== Data listing
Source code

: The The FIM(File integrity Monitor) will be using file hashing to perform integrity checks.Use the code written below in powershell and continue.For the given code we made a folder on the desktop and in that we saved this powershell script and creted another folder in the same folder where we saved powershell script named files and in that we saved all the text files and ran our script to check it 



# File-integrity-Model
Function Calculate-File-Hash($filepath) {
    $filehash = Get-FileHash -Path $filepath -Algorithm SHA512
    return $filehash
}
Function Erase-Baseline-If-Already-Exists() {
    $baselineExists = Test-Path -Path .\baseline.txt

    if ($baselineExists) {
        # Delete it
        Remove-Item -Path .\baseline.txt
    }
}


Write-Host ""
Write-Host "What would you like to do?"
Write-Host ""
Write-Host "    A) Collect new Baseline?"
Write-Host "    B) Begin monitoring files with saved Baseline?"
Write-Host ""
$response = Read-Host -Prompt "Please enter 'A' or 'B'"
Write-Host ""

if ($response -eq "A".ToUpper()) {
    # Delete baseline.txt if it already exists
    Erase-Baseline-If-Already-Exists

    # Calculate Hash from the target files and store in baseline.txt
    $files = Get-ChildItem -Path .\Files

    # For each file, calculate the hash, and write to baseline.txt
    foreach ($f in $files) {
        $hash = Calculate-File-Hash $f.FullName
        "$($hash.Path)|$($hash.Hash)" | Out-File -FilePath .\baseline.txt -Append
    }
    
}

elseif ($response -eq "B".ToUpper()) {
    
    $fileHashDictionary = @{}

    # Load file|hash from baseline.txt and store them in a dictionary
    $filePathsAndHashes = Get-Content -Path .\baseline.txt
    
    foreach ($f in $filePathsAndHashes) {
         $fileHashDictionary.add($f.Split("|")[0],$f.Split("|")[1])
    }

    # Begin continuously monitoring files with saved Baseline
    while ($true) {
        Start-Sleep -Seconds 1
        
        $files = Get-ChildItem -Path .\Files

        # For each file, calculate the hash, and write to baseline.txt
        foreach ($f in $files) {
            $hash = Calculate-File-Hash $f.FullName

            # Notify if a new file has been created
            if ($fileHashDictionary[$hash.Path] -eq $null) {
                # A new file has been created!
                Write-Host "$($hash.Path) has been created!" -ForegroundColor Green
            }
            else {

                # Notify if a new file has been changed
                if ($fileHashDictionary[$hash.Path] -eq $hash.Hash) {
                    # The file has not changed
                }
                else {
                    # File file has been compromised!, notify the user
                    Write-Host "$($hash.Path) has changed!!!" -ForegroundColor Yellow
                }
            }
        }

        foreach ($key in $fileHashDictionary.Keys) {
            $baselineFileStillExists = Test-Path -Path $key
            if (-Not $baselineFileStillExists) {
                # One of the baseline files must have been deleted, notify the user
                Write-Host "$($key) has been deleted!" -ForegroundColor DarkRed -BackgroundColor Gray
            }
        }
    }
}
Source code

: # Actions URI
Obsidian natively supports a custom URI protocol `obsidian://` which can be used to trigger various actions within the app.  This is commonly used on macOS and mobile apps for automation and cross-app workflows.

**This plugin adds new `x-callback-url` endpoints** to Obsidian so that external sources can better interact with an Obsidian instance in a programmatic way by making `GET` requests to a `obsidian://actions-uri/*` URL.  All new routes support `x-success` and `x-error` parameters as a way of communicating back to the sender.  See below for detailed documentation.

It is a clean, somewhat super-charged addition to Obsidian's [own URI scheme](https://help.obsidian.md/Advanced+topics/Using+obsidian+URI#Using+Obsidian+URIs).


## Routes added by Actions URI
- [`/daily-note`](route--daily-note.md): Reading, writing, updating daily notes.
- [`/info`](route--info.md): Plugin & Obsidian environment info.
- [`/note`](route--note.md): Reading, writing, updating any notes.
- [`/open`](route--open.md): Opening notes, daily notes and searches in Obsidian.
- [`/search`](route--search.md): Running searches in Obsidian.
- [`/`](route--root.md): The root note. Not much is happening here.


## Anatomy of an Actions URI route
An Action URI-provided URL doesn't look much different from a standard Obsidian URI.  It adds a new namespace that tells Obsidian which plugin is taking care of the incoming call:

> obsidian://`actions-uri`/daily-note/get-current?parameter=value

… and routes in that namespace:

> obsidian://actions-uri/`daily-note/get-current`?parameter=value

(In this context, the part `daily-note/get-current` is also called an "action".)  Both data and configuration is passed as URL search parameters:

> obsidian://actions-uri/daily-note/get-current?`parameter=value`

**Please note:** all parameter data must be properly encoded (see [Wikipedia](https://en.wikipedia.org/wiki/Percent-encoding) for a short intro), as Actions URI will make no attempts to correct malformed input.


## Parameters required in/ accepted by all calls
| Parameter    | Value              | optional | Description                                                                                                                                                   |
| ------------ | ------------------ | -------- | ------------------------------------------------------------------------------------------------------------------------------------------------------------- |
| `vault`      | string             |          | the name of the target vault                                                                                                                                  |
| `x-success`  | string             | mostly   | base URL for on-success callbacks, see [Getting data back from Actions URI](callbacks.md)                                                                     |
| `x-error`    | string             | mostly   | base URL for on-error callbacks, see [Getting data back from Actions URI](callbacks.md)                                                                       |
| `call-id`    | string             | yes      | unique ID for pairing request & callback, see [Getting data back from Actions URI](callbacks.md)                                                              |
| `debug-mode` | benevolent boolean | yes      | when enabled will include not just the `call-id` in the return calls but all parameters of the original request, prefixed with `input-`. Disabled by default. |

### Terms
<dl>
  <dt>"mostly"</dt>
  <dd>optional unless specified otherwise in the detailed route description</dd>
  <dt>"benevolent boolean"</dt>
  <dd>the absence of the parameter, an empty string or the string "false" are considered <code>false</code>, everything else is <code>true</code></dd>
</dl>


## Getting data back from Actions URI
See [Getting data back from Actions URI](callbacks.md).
====
[What needs to be done] Everything in the listing needs to be duplicated exactly, line for line.

[Task response]
Source code

: The The FIM(File integrity Monitor) will be using file hashing to perform integrity checks.Use the code written below in powershell and continue.For the given code we made a folder on the desktop and in that we saved this powershell script and creted another folder in the same folder where we saved powershell script named files and in that we saved all the text files and ran our script to check it 



# File-integrity-Model
Function Calculate-File-Hash($filepath) {
    $filehash = Get-FileHash -Path $filepath -Algorithm SHA512
    return $filehash
}
Function Erase-Baseline-If-Already-Exists() {
    $baselineExists = Test-Path -Path .\baseline.txt

    if ($baselineExists) {
        # Delete it
        Remove-Item -Path .\baseline.txt
    }
}


Write-Host ""
Write-Host "What would you like to do?"
Write-Host ""
Write-Host "    A) Collect new Baseline?"
Write-Host "    B) Begin monitoring files with saved Baseline?"
Write-Host ""
$response = Read-Host -Prompt "Please enter 'A' or 'B'"
Write-Host ""

if ($response -eq "A".ToUpper()) {
    # Delete baseline.txt if it already exists
    Erase-Baseline-If-Already-Exists

    # Calculate Hash from the target files and store in baseline.txt
    $files = Get-ChildItem -Path .\Files

    # For each file, calculate the hash, and write to baseline.txt
    foreach ($f in $files) {
        $hash = Calculate-File-Hash $f.FullName
        "$($hash.Path)|$($hash.Hash)" | Out-File -FilePath .\baseline.txt -Append
    }
    
}

elseif ($response -eq "B".ToUpper()) {
    
    $fileHashDictionary = @{}

    # Load file|hash from baseline.txt and store them in a dictionary
    $filePathsAndHashes = Get-Content -Path .\baseline.txt
    
    foreach ($f in $filePathsAndHashes) {
         $fileHashDictionary.add($f.Split("|")[0],$f.Split("|")[1])
    }

    # Begin continuously monitoring files with saved Baseline
    while ($true) {
        Start-Sleep -Seconds 1
        
        $files = Get-ChildItem -Path .\Files

        # For each file, calculate the hash, and write to baseline.txt
        foreach ($f in $files) {
            $hash = Calculate-File-Hash $f.FullName

            # Notify if a new file has been created
            if ($fileHashDictionary[$hash.Path] -eq $null) {
                # A new file has been created!
                Write-Host "$($hash.Path) has been created!" -ForegroundColor Green
            }
            else {

                # Notify if a new file has been changed
                if ($fileHashDictionary[$hash.Path] -eq $hash.Hash) {
                    # The file has not changed
                }
                else {
                    # File file has been compromised!, notify the user
                    Write-Host "$($hash.Path) has changed!!!" -ForegroundColor Yellow
                }
            }
        }

        foreach ($key in $fileHashDictionary.Keys) {
            $baselineFileStillExists = Test-Path -Path $key
            if (-Not $baselineFileStillExists) {
                # One of the baseline files must have been deleted, notify the user
                Write-Host "$($key) has been deleted!" -ForegroundColor DarkRed -BackgroundColor Gray
            }
        }
    }
}
Source code

: # Actions URI
Obsidian natively supports a custom URI protocol `obsidian://` which can be used to trigger various actions within the app.  This is commonly used on macOS and mobile apps for automation and cross-app workflows.

**This plugin adds new `x-callback-url` endpoints** to Obsidian so that external sources can better interact with an Obsidian instance in a programmatic way by making `GET` requests to a `obsidian://actions-uri/*` URL.  All new routes support `x-success` and `x-error` parameters as a way of communicating back to the sender.  See below for detailed documentation.

It is a clean, somewhat super-charged addition to Obsidian's [own URI scheme](https://help.obsidian.md/Advanced+topics/Using+obsidian+URI#Using+Obsidian+URIs).


## Routes added by Actions URI
- [`/daily-note`](route--daily-note.md): Reading, writing, updating daily notes.
- [`/info`](route--info.md): Plugin & Obsidian environment info.
- [`/note`](route--note.md): Reading, writing, updating any notes.
- [`/open`](route--open.md): Opening notes, daily notes and searches in Obsidian.
- [`/search`](route--search.md): Running searches in Obsidian.
- [`/`](route--root.md): The root note. Not much is happening here.


## Anatomy of an Actions URI route
An Action URI-provided URL doesn't look much different from a standard Obsidian URI.  It adds a new namespace that tells Obsidian which plugin is taking care of the incoming call:

> obsidian://`actions-uri`/daily-note/get-current?parameter=value

… and routes in that namespace:

> obsidian://actions-uri/`daily-note/get-current`?parameter=value

(In this context, the part `daily-note/get-current` is also called an "action".)  Both data and configuration is passed as URL search parameters:

> obsidian://actions-uri/daily-note/get-current?`parameter=value`

**Please note:** all parameter data must be properly encoded (see [Wikipedia](https://en.wikipedia.org/wiki/Percent-encoding) for a short intro), as Actions URI will make no attempts to correct malformed input.


## Parameters required in/ accepted by all calls
| Parameter    | Value              | optional | Description                                                                                                                                                   |
| ------------ | ------------------ | -------- | ------------------------------------------------------------------------------------------------------------------------------------------------------------- |
| `vault`      | string             |          | the name of the target vault                                                                                                                                  |
| `x-success`  | string             | mostly   | base URL for on-success callbacks, see [Getting data back from Actions URI](callbacks.md)                                                                     |
| `x-error`    | string             | mostly   | base URL for on-error callbacks, see [Getting data back from Actions URI](callbacks.md)                                                                       |
| `call-id`    | string             | yes      | unique ID for pairing request & callback, see [Getting data back from Actions URI](callbacks.md)                                                              |
| `debug-mode` | benevolent boolean | yes      | when enabled will include not just the `call-id` in the return calls but all parameters of the original request, prefixed with `input-`. Disabled by default. |

### Terms
<dl>
  <dt>"mostly"</dt>
  <dd>optional unless specified otherwise in the detailed route description</dd>
  <dt>"benevolent boolean"</dt>
  <dd>the absence of the parameter, an empty string or the string "false" are considered <code>false</code>, everything else is <code>true</code></dd>
</dl>


## Getting data back from Actions URI
See [Getting data back from Actions URI](callbacks.md).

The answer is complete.